I think about my own language, and word choices I make. I think about how I love using colorful speech, and $.85 words. I think about how everybody has problems, every single person that I know, and that I don't want anyone to feel like they cannot talk about the problems or their feelings because my own fragile heart might break under the strain of it, or worse, be subject to a tear-filled lecture for every single verbal gaffe they made.  Besides which, how can I expect everyone around me to somehow anticipate what might offend me?  The scope of that is just ridiculous.

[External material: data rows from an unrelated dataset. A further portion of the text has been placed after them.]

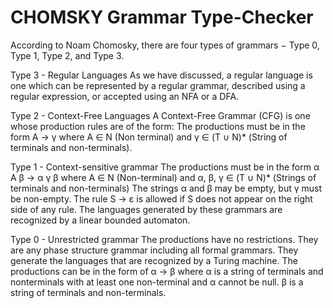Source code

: # CHOMSKY Grammar Type-Checker

According to Noam Chomosky, there are four types of grammars − Type 0, Type 1, Type 2, and Type 3.

Type 3 - Regular Languages
As we have discussed, a regular language is one which can be represented by a regular grammar, described using a regular expression, or accepted using an NFA or a DFA.

Type 2 - Context-Free Languages
A Context-Free Grammar (CFG) is one whose production rules are of the form: The productions must be in the form A → γ where A ∈ N (Non terminal) and γ ∈ (T ∪ N)* (String of terminals and non-terminals).

Type 1 - Context-sensitive grammar
The productions must be in the form α A β → α γ β where A ∈ N (Non-terminal) and α, β, γ ∈ (T ∪ N)* (Strings of terminals and non-terminals) The strings α and β may be empty, but γ must be non-empty. The rule S → ε is allowed if S does not appear on the right side of any rule. The languages generated by these grammars are recognized by a linear bounded automaton.

Type 0 - Unrestricted grammar
The productions have no restrictions. They are any phase structure grammar including all formal grammars. They generate the languages that are recognized by a Turing machine. The productions can be in the form of α → β where α is a string of terminals and nonterminals with at least one non-terminal and α cannot be null. β is a string of terminals and non-terminals.
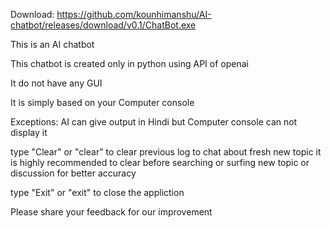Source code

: Download: https://github.com/kounhimanshu/AI-chatbot/releases/download/v0.1/ChatBot.exe

This is an AI chatbot 

This chatbot is created only in python using API of openai

It do not have any GUI

It is simply based on your Computer console

Exceptions: AI can give output in Hindi but Computer console can not display it

type "Clear" or "clear" to clear previous log to chat about fresh new topic 
it is highly recommended to clear before searching or surfing new topic or discussion for better accuracy

type "Exit" or "exit" to close the appliction

Please share your feedback for our improvement

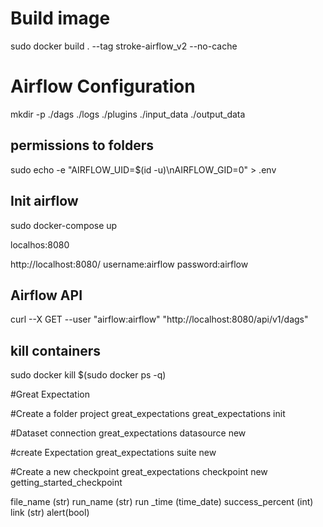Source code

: 

# Build image
sudo docker build . --tag stroke-airflow_v2 --no-cache

# Airflow Configuration

mkdir -p ./dags ./logs ./plugins ./input_data ./output_data

## permissions to folders
sudo echo -e "AIRFLOW_UID=$(id -u)\nAIRFLOW_GID=0" > .env

## Init airflow
sudo docker-compose up

localhos:8080

http://localhost:8080/
username:airflow
password:airflow

## Airflow API
curl --X GET --user "airflow:airflow" "http://localhost:8080/api/v1/dags"

## kill containers
sudo docker kill $(sudo docker ps -q)


#Great Expectation

#Create a folder project great_expectations
great_expectations init

#Dataset connection
great_expectations datasource new

#create Expectation
great_expectations suite new

#Create a new checkpoint
great_expectations checkpoint new getting_started_checkpoint

file_name (str)
run_name (str)
run _time (time_date)
success_percent (int)
link (str)
alert(bool)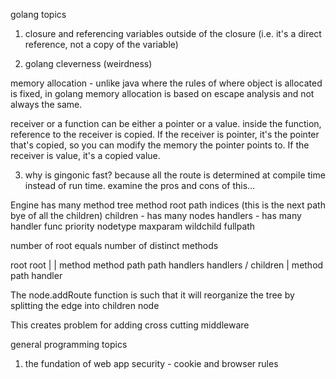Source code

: golang topics

1. closure and referencing variables outside of the closure (i.e. it's a direct reference, not a copy of the variable)

2. golang cleverness (weirdness)

memory allocation - unlike java where the rules of where object is allocated is fixed, in golang memory allocation is based on escape analysis and not always the same.

receiver or a function can be either a pointer or a value. inside the function, reference to the receiver is copied. If the receiver is pointer, it's the pointer that's copied, so you can modify the memory the pointer points to. If the receiver is value, it's a copied value.



3. why is gingonic fast? because all the route is determined at compile time instead of run time. examine the pros and cons of this... 

Engine
	has many method tree
			method
			root
				path
				indices (this is the next path bye of all the children)
				children - has many nodes
				handlers - has many handler func
				priority
				nodetype
				maxparam
				wildchild
				fullpath

number of root equals number of distinct methods

root        root
  |			  |	
method       method
path		 path
handlers	 handlers
/
children
|
method
path
handler

The node.addRoute function is such that it will reorganize the tree by splitting the edge into children node

This creates problem for adding cross cutting middleware


general programming topics

1. the fundation of web app security - cookie and browser rules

There's one other very important thing. It's not their fault. It's not anyone's fault but mine and Storm' s. We did this to us. He did this to me. I'm not really angry at the insensitive person, I'm angry at Storm. The only reason I'm so super-sensitive to all of these stimuli is because of what Storm did to me. Lecturing some hapless soul in a DJ booth for saying, "if you don't like this one you should just go shoot yourself," is not going to bring Storm back.  Crying at my family members for putting on a movie which they knew ahead portrays a suicide is not going to bring Storm back. 

Certainly, people should not make rude comments about suicide. It's a subject matter that we take much too lightly in this country, and one that is often a socially taboo subject to discuss in a serious way. Let's just face it; it doesn't make good small talk.  But I don't want those people to be super-sensitive, too. I don't want them to be because it means they understand what this feels like, and I never want another human being to understand what this feels like as long as the earth exists. Someone saying something so insensitive means they are innocent and ignorant of how it feels to be left behind because of suicide. I don't want anybody to ever have this feeling again, and so I would rather walk away and let them be ignorant than to force them to confront these horrible feelings; and it still won't bring Storm back. Sure, it might make me feel better for a moment that I have vindicated the pain inside me, but within five minutes I'm going to start remembering the look on their face, and feel like I spread my guilt and pain like a plague on all humanity.

I try to take opportunities to talk about it and share with people whenever it's appropriate and whenever I think it will help. If folks asked me how Storm died, I tell them and answer their questions. I try to be honest, and I don't hide my devastation or my tears.  I don't make it their fault that it hurts me to answer them; in the same spirit I don't make it their fault that they don't know how it feels to be left behind by suicide.

 People's words generally don't offend me. For me, there are much bigger triggers. Regular old music, average pop music that we listen to every day in every store and every elevator and coming from every car; that's like lemon in a wound to me.  Why should I have to listen to that? Don't people understand that I have an association to almost every one of those songs since Storm was a DJ and played music constantly? Every memory I have with him is connected to music.  Certain television shows will make me cry. It's ridiculous to expect stores not to play music or show Mythbusters because it might upset little old me.  Yet, it's the same way I feel about correcting people for using common phrases.

Proverbs 18:7 - A fool's mouth [is] his destruction, and his lips [are] the snare of his soul.

This is the truth, and it always will be.  We can't stop others from being fools, but we can stop ourselves.   So, please, when you talk to me, say what you're going to say, and don't apologize unless you actually owe me an apology.  Don't worry about every word, and don't be upset if I cry.  Let's talk about it openly, if you like, or we can just move on to something else.  I know you didn't mean anything by it.